#### The task
Reproduce exactly, from the data that follows, the line with "BI Dashboard Project", the line with "Contributions are welcome!", and every line that lies between them.

Extracted records: Begin

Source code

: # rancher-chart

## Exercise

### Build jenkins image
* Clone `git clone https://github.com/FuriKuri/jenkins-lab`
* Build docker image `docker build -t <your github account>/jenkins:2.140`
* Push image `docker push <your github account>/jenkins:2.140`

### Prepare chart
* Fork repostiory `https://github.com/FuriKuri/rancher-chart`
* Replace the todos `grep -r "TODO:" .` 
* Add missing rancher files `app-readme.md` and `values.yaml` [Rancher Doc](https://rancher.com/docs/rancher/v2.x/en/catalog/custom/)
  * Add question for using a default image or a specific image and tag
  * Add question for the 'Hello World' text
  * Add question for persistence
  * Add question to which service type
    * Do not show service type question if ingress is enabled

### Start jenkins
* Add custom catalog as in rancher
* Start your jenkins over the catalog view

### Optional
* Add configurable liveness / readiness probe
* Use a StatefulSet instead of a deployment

Extracted records: End
Extracted records: Begin

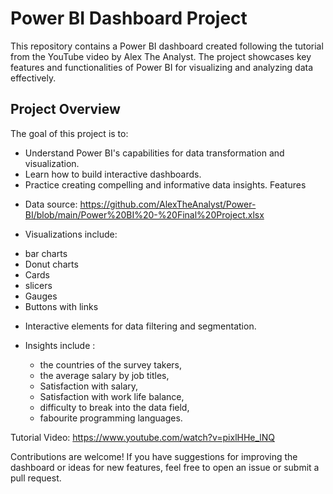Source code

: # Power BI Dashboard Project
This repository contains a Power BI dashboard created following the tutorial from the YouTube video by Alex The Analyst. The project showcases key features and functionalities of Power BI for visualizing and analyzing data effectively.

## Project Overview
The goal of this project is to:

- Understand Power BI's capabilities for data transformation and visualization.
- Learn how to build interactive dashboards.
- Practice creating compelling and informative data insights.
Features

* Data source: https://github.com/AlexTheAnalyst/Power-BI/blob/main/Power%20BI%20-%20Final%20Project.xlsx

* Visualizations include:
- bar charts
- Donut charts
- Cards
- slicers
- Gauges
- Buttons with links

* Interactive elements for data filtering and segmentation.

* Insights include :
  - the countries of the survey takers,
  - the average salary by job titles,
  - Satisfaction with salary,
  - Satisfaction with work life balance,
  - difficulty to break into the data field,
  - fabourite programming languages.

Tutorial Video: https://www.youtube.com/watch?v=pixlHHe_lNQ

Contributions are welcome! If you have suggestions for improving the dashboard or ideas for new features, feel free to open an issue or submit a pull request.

Extracted records: End

#### Task solution
: # Power BI Dashboard Project
This repository contains a Power BI dashboard created following the tutorial from the YouTube video by Alex The Analyst. The project showcases key features and functionalities of Power BI for visualizing and analyzing data effectively.

## Project Overview
The goal of this project is to:

- Understand Power BI's capabilities for data transformation and visualization.
- Learn how to build interactive dashboards.
- Practice creating compelling and informative data insights.
Features

* Data source: https://github.com/AlexTheAnalyst/Power-BI/blob/main/Power%20BI%20-%20Final%20Project.xlsx

* Visualizations include:
- bar charts
- Donut charts
- Cards
- slicers
- Gauges
- Buttons with links

* Interactive elements for data filtering and segmentation.

* Insights include :
  - the countries of the survey takers,
  - the average salary by job titles,
  - Satisfaction with salary,
  - Satisfaction with work life balance,
  - difficulty to break into the data field,
  - fabourite programming languages.

Tutorial Video: https://www.youtube.com/watch?v=pixlHHe_lNQ

Contributions are welcome! If you have suggestions for improving the dashboard or ideas for new features, feel free to open an issue or submit a pull request.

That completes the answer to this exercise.